Scan the records that follow, and whenever a line has the word "span", copy it.

══════════════════════════════

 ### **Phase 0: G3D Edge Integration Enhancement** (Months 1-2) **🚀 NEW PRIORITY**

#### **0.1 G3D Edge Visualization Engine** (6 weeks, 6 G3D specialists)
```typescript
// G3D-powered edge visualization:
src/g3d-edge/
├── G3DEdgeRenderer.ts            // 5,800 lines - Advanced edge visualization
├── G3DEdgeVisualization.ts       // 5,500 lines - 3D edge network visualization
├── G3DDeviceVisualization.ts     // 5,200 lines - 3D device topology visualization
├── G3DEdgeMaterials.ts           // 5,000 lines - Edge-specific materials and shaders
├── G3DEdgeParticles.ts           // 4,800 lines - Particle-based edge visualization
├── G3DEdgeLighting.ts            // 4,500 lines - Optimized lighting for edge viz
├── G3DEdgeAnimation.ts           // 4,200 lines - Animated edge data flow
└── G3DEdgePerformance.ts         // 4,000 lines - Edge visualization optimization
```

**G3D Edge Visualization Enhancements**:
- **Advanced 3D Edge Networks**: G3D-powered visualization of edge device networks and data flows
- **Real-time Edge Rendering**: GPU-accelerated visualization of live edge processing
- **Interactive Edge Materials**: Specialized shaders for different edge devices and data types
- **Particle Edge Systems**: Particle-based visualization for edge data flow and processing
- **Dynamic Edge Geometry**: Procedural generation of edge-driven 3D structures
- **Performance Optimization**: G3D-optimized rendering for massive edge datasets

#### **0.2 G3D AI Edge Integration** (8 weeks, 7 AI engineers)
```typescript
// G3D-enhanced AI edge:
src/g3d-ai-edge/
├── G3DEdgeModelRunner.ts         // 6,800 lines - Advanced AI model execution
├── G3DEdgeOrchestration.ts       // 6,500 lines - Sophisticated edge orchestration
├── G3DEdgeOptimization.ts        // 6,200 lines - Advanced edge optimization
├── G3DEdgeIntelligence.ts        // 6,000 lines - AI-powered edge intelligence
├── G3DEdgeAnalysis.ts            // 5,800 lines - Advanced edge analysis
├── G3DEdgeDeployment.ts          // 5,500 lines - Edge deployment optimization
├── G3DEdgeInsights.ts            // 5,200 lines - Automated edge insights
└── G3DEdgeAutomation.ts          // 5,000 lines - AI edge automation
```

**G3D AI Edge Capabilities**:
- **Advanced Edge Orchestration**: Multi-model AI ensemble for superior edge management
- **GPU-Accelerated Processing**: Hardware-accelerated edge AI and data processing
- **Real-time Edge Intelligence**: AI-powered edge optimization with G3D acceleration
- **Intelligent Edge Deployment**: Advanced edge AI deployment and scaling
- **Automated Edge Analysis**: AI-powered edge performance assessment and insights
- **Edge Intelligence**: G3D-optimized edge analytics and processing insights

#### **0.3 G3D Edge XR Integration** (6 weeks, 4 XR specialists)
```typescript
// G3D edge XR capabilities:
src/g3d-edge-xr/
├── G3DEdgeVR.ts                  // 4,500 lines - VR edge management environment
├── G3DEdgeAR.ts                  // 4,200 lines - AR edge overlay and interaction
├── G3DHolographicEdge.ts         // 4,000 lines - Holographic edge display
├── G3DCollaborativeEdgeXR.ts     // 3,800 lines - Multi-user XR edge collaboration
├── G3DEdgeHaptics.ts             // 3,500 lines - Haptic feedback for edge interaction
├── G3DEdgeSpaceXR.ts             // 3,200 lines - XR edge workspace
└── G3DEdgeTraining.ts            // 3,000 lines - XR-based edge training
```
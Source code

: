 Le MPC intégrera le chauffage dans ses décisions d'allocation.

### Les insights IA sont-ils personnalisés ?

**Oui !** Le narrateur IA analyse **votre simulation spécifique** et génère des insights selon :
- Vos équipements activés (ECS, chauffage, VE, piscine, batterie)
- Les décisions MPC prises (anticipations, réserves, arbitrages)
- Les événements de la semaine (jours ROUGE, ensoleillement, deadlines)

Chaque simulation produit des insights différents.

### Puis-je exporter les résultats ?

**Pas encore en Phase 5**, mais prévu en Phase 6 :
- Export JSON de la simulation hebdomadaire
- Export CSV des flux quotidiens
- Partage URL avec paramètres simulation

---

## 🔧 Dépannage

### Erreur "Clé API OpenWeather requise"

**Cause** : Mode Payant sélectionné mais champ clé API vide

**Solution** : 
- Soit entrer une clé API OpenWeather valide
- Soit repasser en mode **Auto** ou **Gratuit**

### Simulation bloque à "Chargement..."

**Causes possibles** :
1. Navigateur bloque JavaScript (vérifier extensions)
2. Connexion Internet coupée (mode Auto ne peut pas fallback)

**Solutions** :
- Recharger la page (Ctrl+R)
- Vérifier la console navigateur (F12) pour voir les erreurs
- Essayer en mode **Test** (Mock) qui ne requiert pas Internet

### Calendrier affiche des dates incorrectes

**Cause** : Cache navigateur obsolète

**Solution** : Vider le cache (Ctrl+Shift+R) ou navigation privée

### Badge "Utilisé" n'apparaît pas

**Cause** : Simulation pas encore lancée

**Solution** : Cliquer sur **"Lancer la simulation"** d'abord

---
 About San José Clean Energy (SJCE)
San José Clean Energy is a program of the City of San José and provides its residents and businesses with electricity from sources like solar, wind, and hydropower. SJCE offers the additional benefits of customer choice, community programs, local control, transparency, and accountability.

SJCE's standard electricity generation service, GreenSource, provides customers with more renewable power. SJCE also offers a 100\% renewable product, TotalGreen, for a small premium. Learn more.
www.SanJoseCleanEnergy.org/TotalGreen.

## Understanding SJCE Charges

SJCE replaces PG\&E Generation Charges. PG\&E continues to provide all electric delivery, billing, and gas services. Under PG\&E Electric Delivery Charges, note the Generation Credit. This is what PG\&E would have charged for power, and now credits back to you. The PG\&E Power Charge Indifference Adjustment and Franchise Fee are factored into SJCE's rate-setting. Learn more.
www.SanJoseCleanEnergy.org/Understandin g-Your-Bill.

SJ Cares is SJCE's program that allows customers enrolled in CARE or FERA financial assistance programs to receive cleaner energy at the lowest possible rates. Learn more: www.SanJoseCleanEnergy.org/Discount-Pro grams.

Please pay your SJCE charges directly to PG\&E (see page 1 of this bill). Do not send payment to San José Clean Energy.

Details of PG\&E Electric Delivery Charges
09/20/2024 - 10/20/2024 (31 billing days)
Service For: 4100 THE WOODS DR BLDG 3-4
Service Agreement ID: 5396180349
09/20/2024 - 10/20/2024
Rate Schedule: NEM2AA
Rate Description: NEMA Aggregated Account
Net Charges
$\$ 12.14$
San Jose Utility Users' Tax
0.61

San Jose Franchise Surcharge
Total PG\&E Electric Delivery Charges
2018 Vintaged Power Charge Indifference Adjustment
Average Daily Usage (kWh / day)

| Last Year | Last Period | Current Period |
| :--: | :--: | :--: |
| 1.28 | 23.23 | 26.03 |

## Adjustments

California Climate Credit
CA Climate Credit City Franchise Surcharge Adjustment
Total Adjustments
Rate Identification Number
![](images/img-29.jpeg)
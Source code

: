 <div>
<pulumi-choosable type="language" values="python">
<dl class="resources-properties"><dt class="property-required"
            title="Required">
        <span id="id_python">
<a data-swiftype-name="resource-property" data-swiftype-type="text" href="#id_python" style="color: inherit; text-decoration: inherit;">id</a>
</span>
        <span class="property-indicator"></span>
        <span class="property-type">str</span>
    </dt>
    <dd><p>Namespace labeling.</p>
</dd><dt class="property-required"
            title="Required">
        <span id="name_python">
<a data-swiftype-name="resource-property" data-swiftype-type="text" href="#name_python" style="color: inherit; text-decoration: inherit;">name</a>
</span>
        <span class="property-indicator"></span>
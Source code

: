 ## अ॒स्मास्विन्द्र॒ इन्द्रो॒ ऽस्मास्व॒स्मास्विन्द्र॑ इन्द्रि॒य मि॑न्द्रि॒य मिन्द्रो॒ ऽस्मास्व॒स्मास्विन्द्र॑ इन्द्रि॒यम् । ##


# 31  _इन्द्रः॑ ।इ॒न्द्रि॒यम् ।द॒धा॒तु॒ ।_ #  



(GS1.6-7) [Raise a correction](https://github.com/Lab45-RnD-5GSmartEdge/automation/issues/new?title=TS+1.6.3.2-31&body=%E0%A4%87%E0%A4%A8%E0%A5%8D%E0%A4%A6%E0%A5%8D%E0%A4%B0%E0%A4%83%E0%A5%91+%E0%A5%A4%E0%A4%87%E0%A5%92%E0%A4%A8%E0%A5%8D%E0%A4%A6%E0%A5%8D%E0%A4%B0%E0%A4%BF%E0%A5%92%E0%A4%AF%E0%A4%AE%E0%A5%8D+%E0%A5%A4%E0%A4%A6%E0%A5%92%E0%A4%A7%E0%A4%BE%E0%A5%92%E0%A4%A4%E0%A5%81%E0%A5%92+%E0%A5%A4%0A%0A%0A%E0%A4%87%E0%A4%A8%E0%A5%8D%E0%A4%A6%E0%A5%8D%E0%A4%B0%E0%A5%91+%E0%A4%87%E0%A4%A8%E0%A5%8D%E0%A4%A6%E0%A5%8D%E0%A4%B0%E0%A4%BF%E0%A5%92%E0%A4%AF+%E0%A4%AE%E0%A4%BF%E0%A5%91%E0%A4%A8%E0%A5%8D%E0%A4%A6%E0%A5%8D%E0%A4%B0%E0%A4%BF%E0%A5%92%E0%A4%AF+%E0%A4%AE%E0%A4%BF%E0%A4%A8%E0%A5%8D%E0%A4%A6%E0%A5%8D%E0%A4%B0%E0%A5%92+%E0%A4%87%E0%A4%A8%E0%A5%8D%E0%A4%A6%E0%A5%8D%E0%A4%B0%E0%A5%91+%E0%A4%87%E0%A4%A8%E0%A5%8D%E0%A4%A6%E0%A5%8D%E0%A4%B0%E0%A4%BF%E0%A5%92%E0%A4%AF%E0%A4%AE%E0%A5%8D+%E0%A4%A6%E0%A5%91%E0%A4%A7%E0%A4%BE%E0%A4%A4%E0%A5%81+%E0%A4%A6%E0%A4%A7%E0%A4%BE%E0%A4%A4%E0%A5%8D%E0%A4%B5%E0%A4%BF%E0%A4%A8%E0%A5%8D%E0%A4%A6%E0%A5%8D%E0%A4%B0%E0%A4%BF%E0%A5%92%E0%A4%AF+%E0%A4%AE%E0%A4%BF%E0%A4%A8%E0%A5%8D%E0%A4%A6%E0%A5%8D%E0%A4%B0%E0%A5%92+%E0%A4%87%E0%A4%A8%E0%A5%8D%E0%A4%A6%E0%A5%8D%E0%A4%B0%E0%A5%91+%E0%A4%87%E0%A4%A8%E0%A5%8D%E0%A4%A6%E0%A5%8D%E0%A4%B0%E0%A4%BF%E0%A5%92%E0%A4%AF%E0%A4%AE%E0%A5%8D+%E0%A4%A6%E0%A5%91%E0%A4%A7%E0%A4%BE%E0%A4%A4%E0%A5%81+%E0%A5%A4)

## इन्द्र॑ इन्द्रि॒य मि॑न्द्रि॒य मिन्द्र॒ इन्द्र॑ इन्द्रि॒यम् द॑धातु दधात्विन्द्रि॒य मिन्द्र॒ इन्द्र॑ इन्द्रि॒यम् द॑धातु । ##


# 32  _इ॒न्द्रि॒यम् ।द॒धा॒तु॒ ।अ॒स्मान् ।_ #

══════════════════════════════

Task solution
        <span id="id_python">
</span>
        <span class="property-indicator"></span>
        <span class="property-type">str</span>
        <span id="name_python">
</span>
        <span class="property-indicator"></span>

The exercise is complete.